- _WHAT THE EXERCISE ASKS_: The lines to repeat are those below from the one containing "by moving the joint." down to the one containing "Generally speaking, any", both included; reproduce them exactly and nothing else.

- _MATERIAL PROVIDED_:
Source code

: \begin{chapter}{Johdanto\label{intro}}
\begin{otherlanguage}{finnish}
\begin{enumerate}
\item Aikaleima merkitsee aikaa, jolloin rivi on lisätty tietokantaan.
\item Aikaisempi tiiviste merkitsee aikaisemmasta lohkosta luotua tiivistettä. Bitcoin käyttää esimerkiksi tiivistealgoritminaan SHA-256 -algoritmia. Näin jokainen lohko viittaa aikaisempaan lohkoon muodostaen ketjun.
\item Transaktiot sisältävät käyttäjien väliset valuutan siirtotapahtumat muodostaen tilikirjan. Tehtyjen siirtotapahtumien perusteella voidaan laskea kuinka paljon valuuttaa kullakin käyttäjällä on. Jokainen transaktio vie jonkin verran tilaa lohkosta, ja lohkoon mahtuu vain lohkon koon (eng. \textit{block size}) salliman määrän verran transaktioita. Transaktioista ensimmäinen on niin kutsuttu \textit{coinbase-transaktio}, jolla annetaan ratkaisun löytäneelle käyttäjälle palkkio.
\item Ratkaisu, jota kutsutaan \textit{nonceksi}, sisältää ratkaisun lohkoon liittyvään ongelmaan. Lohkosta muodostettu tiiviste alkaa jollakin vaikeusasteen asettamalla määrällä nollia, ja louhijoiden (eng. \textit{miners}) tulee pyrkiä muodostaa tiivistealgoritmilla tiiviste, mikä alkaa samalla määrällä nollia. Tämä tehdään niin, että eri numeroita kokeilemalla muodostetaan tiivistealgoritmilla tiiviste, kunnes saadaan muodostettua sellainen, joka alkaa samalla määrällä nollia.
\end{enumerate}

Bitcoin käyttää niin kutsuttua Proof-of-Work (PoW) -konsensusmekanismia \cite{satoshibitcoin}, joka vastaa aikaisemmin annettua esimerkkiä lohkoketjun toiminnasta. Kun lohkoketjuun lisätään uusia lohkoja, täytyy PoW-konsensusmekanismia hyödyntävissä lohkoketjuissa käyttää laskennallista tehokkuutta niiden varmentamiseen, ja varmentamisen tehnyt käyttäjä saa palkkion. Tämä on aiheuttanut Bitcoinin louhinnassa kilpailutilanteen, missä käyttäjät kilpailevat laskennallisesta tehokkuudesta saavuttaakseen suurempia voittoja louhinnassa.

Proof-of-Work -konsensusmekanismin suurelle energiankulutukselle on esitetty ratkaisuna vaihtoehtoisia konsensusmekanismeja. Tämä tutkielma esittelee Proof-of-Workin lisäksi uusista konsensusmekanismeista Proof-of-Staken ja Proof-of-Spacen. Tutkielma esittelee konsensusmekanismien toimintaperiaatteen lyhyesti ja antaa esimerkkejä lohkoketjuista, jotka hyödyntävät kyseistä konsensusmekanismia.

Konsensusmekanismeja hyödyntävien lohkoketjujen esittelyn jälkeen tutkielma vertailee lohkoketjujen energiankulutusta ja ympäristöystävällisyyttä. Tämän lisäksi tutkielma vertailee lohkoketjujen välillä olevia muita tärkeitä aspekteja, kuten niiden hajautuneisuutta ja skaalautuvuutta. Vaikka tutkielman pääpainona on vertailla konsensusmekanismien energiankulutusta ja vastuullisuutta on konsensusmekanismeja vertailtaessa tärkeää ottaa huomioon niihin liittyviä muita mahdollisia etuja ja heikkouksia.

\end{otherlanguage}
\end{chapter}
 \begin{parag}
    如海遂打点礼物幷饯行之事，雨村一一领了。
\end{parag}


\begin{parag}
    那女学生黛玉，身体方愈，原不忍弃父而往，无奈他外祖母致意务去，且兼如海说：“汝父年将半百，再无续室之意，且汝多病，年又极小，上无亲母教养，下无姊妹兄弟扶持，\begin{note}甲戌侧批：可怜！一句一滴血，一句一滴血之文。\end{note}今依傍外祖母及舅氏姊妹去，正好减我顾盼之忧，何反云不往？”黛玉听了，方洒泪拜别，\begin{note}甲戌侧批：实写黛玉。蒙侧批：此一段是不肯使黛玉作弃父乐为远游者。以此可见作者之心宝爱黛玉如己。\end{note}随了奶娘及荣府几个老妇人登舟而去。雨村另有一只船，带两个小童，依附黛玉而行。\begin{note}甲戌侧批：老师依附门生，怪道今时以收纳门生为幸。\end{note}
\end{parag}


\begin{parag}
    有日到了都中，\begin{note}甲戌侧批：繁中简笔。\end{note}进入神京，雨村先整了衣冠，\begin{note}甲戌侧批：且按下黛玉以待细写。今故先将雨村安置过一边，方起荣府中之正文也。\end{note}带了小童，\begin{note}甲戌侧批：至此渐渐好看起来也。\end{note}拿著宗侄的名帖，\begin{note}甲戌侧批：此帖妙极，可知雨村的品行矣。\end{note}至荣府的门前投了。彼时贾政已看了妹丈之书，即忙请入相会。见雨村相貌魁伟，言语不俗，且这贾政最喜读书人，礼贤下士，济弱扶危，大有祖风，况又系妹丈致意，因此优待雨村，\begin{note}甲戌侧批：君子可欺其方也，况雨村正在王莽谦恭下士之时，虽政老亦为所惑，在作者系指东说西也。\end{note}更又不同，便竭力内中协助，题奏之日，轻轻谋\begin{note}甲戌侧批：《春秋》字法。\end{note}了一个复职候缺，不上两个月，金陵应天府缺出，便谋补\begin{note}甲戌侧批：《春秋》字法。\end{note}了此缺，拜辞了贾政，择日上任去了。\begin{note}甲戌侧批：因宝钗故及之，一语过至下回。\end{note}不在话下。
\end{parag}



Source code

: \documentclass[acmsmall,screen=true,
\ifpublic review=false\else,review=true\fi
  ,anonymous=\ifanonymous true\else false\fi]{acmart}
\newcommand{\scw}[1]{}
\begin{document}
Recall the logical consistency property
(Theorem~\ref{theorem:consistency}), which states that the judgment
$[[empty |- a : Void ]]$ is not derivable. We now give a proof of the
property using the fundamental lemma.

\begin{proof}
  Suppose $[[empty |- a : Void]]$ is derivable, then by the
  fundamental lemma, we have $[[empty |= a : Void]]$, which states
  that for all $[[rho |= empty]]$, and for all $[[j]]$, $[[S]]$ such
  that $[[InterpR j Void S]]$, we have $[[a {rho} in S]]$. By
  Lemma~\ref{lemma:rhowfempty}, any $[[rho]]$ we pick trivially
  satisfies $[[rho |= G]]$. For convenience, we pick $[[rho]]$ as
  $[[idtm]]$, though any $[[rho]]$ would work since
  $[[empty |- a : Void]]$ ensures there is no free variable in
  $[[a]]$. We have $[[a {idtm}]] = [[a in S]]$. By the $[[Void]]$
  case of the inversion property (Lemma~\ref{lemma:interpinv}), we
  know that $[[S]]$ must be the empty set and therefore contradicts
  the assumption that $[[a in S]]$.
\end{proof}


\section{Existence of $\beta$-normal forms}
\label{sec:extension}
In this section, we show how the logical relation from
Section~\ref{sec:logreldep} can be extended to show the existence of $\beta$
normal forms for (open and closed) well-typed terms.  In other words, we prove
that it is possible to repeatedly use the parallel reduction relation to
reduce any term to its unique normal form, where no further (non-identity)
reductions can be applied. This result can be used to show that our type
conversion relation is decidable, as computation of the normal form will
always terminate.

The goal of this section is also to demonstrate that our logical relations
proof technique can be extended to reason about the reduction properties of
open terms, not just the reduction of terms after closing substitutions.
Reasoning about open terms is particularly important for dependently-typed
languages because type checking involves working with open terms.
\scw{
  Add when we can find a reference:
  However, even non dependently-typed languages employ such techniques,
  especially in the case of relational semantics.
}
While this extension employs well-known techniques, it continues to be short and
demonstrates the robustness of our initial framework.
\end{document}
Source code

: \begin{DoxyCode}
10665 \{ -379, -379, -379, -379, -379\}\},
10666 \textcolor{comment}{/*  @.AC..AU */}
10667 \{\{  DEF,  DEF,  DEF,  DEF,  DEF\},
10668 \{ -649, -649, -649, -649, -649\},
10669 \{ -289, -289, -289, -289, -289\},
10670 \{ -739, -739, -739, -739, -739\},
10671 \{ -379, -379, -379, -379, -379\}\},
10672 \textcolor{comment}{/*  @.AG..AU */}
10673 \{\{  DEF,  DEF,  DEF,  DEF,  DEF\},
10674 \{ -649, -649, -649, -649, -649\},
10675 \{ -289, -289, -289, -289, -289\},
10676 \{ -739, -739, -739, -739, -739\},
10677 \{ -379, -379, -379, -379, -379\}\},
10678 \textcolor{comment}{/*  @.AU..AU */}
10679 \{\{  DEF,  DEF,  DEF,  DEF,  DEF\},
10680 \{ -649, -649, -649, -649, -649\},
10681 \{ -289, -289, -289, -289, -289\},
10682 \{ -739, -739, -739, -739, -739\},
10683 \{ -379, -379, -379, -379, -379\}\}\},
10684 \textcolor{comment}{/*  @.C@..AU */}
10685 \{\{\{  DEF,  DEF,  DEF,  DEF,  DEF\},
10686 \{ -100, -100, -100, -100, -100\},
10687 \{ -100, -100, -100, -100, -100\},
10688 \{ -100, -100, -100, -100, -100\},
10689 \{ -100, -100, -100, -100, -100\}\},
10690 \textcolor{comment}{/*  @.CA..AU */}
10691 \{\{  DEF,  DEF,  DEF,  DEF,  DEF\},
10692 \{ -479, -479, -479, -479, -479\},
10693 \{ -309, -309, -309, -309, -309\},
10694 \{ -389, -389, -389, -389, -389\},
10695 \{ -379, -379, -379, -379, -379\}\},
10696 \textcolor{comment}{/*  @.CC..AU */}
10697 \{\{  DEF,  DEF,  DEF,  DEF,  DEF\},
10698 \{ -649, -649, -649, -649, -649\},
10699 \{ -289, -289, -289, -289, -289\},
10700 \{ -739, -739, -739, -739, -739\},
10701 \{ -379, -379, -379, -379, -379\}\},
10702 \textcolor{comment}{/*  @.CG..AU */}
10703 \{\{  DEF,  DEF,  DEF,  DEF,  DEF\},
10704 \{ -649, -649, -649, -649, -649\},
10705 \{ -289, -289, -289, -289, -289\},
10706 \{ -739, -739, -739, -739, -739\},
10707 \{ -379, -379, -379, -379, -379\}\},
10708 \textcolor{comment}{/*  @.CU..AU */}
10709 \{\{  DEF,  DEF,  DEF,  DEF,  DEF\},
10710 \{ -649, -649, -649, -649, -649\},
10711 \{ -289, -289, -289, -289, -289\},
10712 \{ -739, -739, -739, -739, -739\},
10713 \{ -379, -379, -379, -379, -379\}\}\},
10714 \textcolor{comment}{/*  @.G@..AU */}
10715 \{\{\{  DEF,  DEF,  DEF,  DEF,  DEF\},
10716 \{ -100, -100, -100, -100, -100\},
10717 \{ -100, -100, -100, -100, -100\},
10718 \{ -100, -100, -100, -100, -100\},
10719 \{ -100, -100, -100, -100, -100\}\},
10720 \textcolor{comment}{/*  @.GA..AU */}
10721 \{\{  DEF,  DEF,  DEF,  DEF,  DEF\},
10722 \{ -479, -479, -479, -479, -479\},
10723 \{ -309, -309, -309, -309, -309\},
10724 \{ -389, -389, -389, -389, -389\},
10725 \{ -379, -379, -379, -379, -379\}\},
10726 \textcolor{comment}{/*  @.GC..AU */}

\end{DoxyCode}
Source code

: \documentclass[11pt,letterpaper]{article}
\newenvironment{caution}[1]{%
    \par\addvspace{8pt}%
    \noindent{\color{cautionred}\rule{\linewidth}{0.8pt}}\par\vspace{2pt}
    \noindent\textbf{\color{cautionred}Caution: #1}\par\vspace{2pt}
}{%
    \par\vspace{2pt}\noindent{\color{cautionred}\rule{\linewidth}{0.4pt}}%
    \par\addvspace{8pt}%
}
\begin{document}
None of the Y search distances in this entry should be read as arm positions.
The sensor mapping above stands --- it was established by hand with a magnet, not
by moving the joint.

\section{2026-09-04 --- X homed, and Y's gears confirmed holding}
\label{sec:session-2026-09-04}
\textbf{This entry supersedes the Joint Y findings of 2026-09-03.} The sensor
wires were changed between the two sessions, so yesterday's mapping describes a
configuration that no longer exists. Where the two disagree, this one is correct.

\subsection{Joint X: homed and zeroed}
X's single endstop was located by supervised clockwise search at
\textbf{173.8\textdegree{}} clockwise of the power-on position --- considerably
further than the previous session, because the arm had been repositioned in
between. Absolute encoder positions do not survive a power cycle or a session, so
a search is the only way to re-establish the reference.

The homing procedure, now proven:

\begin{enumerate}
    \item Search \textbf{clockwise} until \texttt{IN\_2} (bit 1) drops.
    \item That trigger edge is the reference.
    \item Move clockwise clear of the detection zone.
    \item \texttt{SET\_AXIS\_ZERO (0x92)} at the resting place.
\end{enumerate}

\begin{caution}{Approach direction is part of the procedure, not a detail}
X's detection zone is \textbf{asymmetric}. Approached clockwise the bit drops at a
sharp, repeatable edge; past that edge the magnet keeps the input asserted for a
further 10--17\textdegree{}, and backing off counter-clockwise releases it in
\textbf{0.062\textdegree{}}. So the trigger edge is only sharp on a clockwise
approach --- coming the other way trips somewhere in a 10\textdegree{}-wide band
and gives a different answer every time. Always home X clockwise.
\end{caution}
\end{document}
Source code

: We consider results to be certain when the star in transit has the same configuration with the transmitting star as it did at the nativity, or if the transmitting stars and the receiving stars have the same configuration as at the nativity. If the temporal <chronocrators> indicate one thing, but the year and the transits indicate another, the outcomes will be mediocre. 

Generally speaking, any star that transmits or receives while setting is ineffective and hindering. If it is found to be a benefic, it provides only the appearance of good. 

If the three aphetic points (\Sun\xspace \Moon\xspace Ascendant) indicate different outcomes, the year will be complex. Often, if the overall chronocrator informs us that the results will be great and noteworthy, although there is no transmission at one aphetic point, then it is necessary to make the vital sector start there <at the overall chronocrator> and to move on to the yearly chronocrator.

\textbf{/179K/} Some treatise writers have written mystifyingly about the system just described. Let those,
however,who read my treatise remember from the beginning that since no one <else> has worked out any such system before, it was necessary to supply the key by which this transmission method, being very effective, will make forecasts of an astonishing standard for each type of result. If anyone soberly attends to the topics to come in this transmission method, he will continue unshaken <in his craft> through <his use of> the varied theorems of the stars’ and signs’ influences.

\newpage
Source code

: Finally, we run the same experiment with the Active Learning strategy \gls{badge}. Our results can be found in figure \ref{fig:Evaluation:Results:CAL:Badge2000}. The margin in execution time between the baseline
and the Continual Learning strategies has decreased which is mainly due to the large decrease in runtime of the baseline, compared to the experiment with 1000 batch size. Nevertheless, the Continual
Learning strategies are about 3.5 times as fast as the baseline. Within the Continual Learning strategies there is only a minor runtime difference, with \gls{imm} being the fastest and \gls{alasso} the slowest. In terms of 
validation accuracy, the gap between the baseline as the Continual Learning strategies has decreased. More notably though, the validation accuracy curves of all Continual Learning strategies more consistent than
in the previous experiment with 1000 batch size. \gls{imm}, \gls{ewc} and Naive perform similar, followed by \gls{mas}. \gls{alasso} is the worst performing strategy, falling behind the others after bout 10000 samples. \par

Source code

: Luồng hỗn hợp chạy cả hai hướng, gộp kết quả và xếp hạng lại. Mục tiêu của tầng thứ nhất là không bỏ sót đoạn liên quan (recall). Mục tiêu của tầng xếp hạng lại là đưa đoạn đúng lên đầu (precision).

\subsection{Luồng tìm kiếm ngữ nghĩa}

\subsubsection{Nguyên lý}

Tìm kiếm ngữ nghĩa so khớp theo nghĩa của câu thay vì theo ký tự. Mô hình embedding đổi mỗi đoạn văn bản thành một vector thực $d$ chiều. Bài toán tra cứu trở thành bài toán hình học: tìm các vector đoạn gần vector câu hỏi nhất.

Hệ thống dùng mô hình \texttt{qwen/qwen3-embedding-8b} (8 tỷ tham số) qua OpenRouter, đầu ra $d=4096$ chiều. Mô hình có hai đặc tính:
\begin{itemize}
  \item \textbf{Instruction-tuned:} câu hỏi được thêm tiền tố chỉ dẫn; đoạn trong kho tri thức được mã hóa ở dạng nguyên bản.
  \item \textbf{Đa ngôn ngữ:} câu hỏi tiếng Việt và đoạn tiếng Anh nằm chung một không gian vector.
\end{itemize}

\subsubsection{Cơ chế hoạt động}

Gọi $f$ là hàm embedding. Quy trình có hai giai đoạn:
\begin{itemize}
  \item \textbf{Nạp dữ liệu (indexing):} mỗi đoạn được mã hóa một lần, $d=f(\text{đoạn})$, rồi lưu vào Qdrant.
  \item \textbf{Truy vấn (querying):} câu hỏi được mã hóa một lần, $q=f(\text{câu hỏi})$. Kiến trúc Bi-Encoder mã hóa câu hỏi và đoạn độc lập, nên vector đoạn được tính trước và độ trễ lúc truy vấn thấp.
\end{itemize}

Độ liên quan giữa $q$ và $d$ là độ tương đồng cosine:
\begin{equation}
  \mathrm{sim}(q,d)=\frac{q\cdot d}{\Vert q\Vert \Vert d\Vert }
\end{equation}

- _TASK RESPONSE_:
by moving the joint.

\section{2026-09-04 --- X homed, and Y's gears confirmed holding}
\label{sec:session-2026-09-04}
\textbf{This entry supersedes the Joint Y findings of 2026-09-03.} The sensor
wires were changed between the two sessions, so yesterday's mapping describes a
configuration that no longer exists. Where the two disagree, this one is correct.

\subsection{Joint X: homed and zeroed}
X's single endstop was located by supervised clockwise search at
\textbf{173.8\textdegree{}} clockwise of the power-on position --- considerably
further than the previous session, because the arm had been repositioned in
between. Absolute encoder positions do not survive a power cycle or a session, so
a search is the only way to re-establish the reference.

The homing procedure, now proven:

\begin{enumerate}
    \item Search \textbf{clockwise} until \texttt{IN\_2} (bit 1) drops.
    \item That trigger edge is the reference.
    \item Move clockwise clear of the detection zone.
    \item \texttt{SET\_AXIS\_ZERO (0x92)} at the resting place.
\end{enumerate}

\begin{caution}{Approach direction is part of the procedure, not a detail}
X's detection zone is \textbf{asymmetric}. Approached clockwise the bit drops at a
sharp, repeatable edge; past that edge the magnet keeps the input asserted for a
further 10--17\textdegree{}, and backing off counter-clockwise releases it in
\textbf{0.062\textdegree{}}. So the trigger edge is only sharp on a clockwise
approach --- coming the other way trips somewhere in a 10\textdegree{}-wide band
and gives a different answer every time. Always home X clockwise.
\end{caution}
\end{document}
Source code

: We consider results to be certain when the star in transit has the same configuration with the transmitting star as it did at the nativity, or if the transmitting stars and the receiving stars have the same configuration as at the nativity. If the temporal <chronocrators> indicate one thing, but the year and the transits indicate another, the outcomes will be mediocre. 

Generally speaking, any star that transmits or receives while setting is ineffective and hindering. If it is found to be a benefic, it provides only the appearance of good. 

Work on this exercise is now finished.